L’APD avait également été saisie de la question de savoir si le DPO était suffisamment impliqué dans l’évaluation des risques au sens de l’article 38.1 du RGPD. Sur ce point, l’APD rappelle que le DPO doit être «  associé, d’une manière appropriée et en temps utile, à toutes les questions relatives à la protection des données à caractère personnel. Réduire l’association du délégué à la protection des données à sa simple information (a posteriori) concernant une décision vide sa fonction de son contenu ». Le DPO doit être informé, et plus important, consulté dès le début, de manière à assurer le respect du RGPD et favoriser une approche respectueuse du privacy by design.

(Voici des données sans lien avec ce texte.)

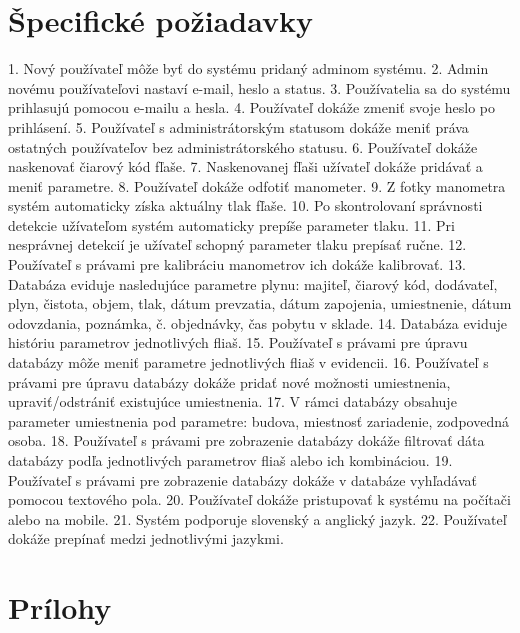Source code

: \documentclass[hreffootnote]{zah}
\begin{document}
\cleardoublepage
\section{Špecifické požiadavky}
1.	Nový používateľ môže byť do systému pridaný adminom systému.
2.	Admin novému používateľovi nastaví e-mail, heslo a status.
3.	Používatelia sa do systému prihlasujú pomocou e-mailu a hesla.
4.	Používateľ dokáže zmeniť svoje heslo po prihlásení.
5.	Používateľ s administrátorským statusom dokáže meniť práva ostatných používateľov bez administrátorského statusu.
6.	Používateľ dokáže naskenovať čiarový kód fľaše.
7.	Naskenovanej fľaši užívateľ dokáže pridávať a meniť parametre.
8.	Používateľ dokáže odfotiť manometer.
9.	Z fotky manometra systém automaticky získa aktuálny tlak fľaše.
10.	Po skontrolovaní správnosti detekcie užívateľom systém automaticky prepíše parameter tlaku.
11.	Pri nesprávnej detekcií je užívateľ schopný parameter tlaku prepísať ručne.
12.	Používateľ s právami pre kalibráciu manometrov ich dokáže kalibrovať.
13.	Databáza eviduje nasledujúce parametre plynu: majiteľ, čiarový kód, dodávateľ, plyn, čistota, objem, tlak, dátum prevzatia, dátum zapojenia, umiestnenie, dátum odovzdania, poznámka, č. objednávky, čas 	pobytu v sklade.
14.	Databáza eviduje históriu parametrov jednotlivých fliaš. 
15.	Používateľ s právami pre úpravu databázy môže meniť parametre jednotlivých fliaš v evidencii. 
16.	Používateľ s právami pre úpravu databázy dokáže pridať nové možnosti umiestnenia, upraviť/odstrániť existujúce umiestnenia.
17.	V rámci databázy obsahuje parameter umiestnenia pod parametre: budova, miestnosť zariadenie, zodpovedná osoba.
18.	Používateľ s právami pre zobrazenie databázy dokáže filtrovať dáta databázy podľa jednotlivých parametrov fliaš alebo ich kombináciou.
19.	Používateľ s právami pre zobrazenie databázy dokáže v databáze vyhľadávať pomocou textového pola.
20.	Používateľ dokáže pristupovať k systému na počítači alebo na mobile.
21.	Systém podporuje slovenský a anglický jazyk. 
22.	Používateľ dokáže prepínať medzi jednotlivými jazykmi.

\label{reqs}

\cleardoublepage
\section{Prílohy}
\end{document}
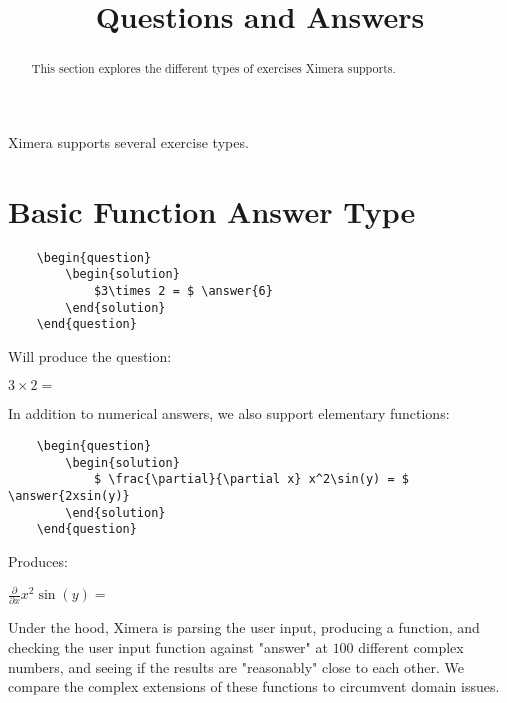 \documentclass{ximera}
\title{Questions and Answers}
\begin{document}
	\begin{abstract}
		This section explores the different types of exercises Ximera supports. 
	\end{abstract}

\maketitle
	
Ximera supports several exercise types.
	
	
\section{Basic Function Answer Type}	
\begin{verbatim}
    \begin{question}
        \begin{solution}
            $3\times 2 = $ \answer{6}
        \end{solution}
    \end{question}
\end{verbatim}

Will produce the question:

\begin{question}
        \begin{solution}
            $3\times 2 = $ 
        \end{solution}
\end{question}

In addition to numerical answers, we also support elementary functions:

\begin{verbatim}
    \begin{question}
        \begin{solution}
            $ \frac{\partial}{\partial x} x^2\sin(y) = $ \answer{2xsin(y)}
        \end{solution}
    \end{question}
\end{verbatim}

Produces:

  \begin{question}
        \begin{solution}
            $ \frac{\partial}{\partial x} x^2\sin(y) = $ 
        \end{solution}
    \end{question}
    
Under the hood, Ximera is parsing the user input, producing a function, and checking the user input function against "answer" at 
$100$ different complex numbers, and seeing if the results are "reasonably" close to each other.  
We compare the complex extensions of these functions to circumvent domain issues.
\end{document}
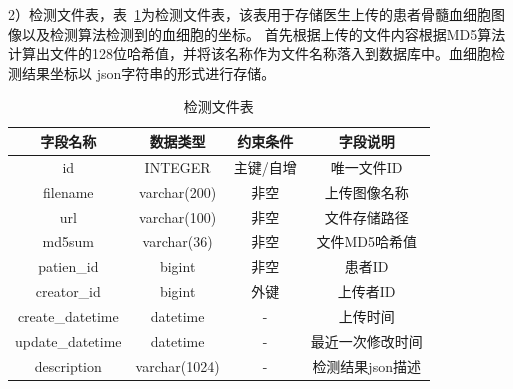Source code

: 2）检测文件表，表~\ref{table:detect_table}为检测文件表，该表用于存储医生上传的患者骨髓血细胞图像以及检测算法检测到的血细胞的坐标。
首先根据上传的文件内容根据MD5算法计算出文件的128位哈希值，并将该名称作为文件名称落入到数据库中。血细胞检测结果坐标以
json字符串的形式进行存储。
\begin{table}[htb]
    \caption{检测文件表}   
    \centering 
    \label{table:detect_table}
    \begin{tabular*}{0.9\hsize}{@{}@{\extracolsep{\fill}}cccc@{}}
      \toprule[1pt]
      字段名称  &  数据类型 & 约束条件 & 字段说明 \\
      \midrule[1pt] 
      id           & INTEGER      & 主键/自增    & 唯一文件ID   \\ 
      filename     & varchar(200) & 非空         & 上传图像名称   \\ 
      url          & varchar(100) & 非空         & 文件存储路径   \\ 
      md5sum       & varchar(36)  & 非空         & 文件MD5哈希值 \\
      patien\_id   & bigint       & 非空         & 患者ID  \\ 
      creator\_id  & bigint       & 外键         & 上传者ID  \\ 
      create\_datetime & datetime & -    & 上传时间 \\
      update\_datetime & datetime & -    & 最近一次修改时间 \\
      description      & varchar(1024) & - & 检测结果json描述 \\
      \bottomrule[1pt]      
    \end{tabular*} 
  \end{table}


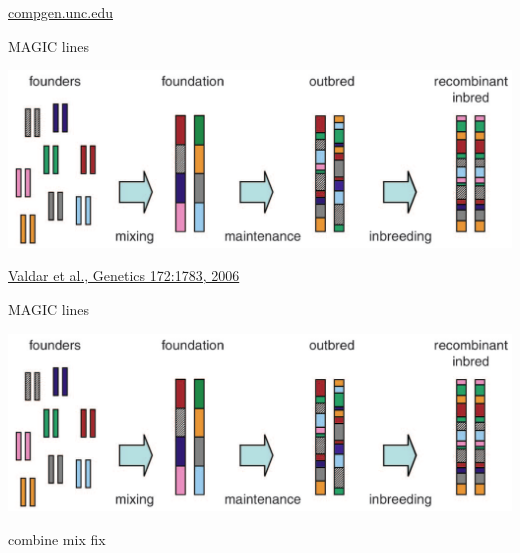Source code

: \documentclass[12pt]{article}
\newcommand{\citesize}{\fontsize{14}{18} \selectfont}
\newcommand{\headsize}{\fontsize{35}{35} \selectfont}
\newcommand{\smallsize}{\fontsize{25}{30} \selectfont}
\begin{document}
\vfill

\hfill {\citesize \color{citecolor} \href{http://compgen.unc.edu/wp/?page_id=99}{compgen.unc.edu}

\vspace*{5mm}


\newpage

\headsize \color{myyellow}
\hfill \begin{minipage}{5.75in}
\centering
MAGIC lines
\end{minipage}

\vspace{20mm}

\centerline{\includegraphics[width=10in]{Figs/valdar_genet2006.png}}

\vfill

\hfill {\citesize \color{citecolor} \href{http://www.genetics.org/content/172/3/1783.full}{Valdar et al., Genetics 172:1783, 2006}}

\vspace*{5mm}


\newpage

\addtocounter{page}{-1}

\headsize \color{myyellow}
\hfill \begin{minipage}{5.75in}
\centering
MAGIC lines
\end{minipage}

\vspace{20mm}

\centerline{\includegraphics[width=10in]{Figs/valdar_genet2006.png}}

\smallsize \color{myyellow}
\hspace*{52mm} combine \hspace*{35mm} mix \hspace*{52mm} fix

}
\end{document}
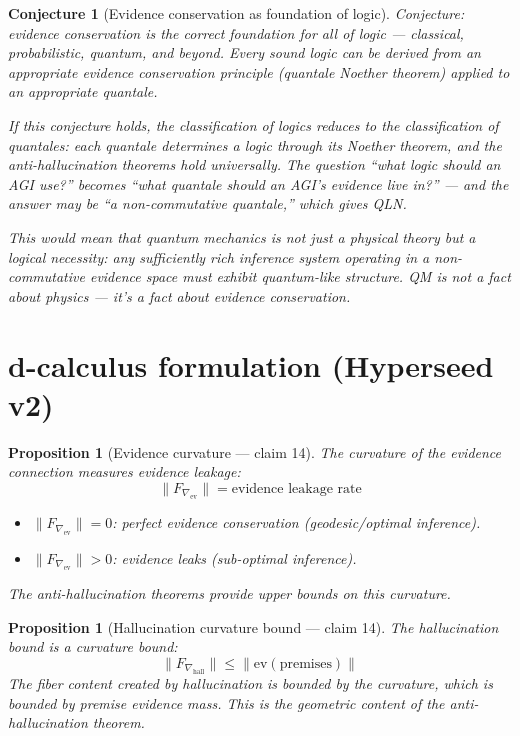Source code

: \documentclass[11pt,a4paper]{article}
\newtheorem{proposition}[definition]{Proposition}
\newtheorem{conjecture}[definition]{Conjecture}
\begin{document}
\begin{conjecture}[Evidence conservation as foundation of logic]
Conjecture: evidence conservation is the correct foundation for all of
logic --- classical, probabilistic, quantum, and beyond. Every sound
logic can be derived from an appropriate evidence conservation principle
(quantale Noether theorem) applied to an appropriate quantale.

If this conjecture holds, the classification of logics reduces to the
classification of quantales: each quantale determines a logic through
its Noether theorem, and the anti-hallucination theorems hold
universally. The question ``what logic should an AGI use?'' becomes
``what quantale should an AGI's evidence live in?'' --- and the answer
may be ``a non-commutative quantale,'' which gives QLN.

This would mean that quantum mechanics is not just a physical theory
but a logical necessity: any sufficiently rich inference system operating
in a non-commutative evidence space must exhibit quantum-like structure.
QM is not a fact about physics --- it's a fact about evidence conservation.
\end{conjecture}

\section{d-calculus formulation (Hyperseed v2)}

\begin{proposition}[Evidence curvature --- claim 14]
\label{prop:curvature}
The curvature of the evidence connection measures evidence leakage:
\[
  \|F_{\nabla_{\text{ev}}}\| = \text{evidence leakage rate}
\]
\begin{itemize}
  \item $\|F_{\nabla_{\text{ev}}}\| = 0$: perfect evidence conservation
    (geodesic/optimal inference).
  \item $\|F_{\nabla_{\text{ev}}}\| > 0$: evidence leaks
    (sub-optimal inference).
\end{itemize}
The anti-hallucination theorems provide upper bounds on this curvature.
\end{proposition}

\begin{proposition}[Hallucination curvature bound --- claim 14]
\label{prop:hall_curv}
The hallucination bound is a curvature bound:
\[
  \|F_{\nabla_{\text{hall}}}\| \leq \|\text{ev}(\text{premises})\|
\]
The fiber content created by hallucination is bounded by the curvature,
which is bounded by premise evidence mass. This is the geometric content
of the anti-hallucination theorem.
\end{proposition}
\end{document}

En matière d’évaluation des risques, si le DPO doit être associé à toute démarche en ce sens, et mener une analyse préalable et indépendante des risques en matière de vie privée, au moyen d’un avis et de son assistance en tant que conseiller, il est uniquement informé (et pas consulté) de la décision finale prise par les départements concernés. Le DPO a donc bien un rôle consultatif, mais n’est pas coresponsable de la décision finale, conformément à l’article 38.1 combiné à l’article 39.1.a) du RGPD. En l’espère, l’APD n’a pas conclu à une violation du RGPD et n’a pas sanctionné le RGPD sur ce point.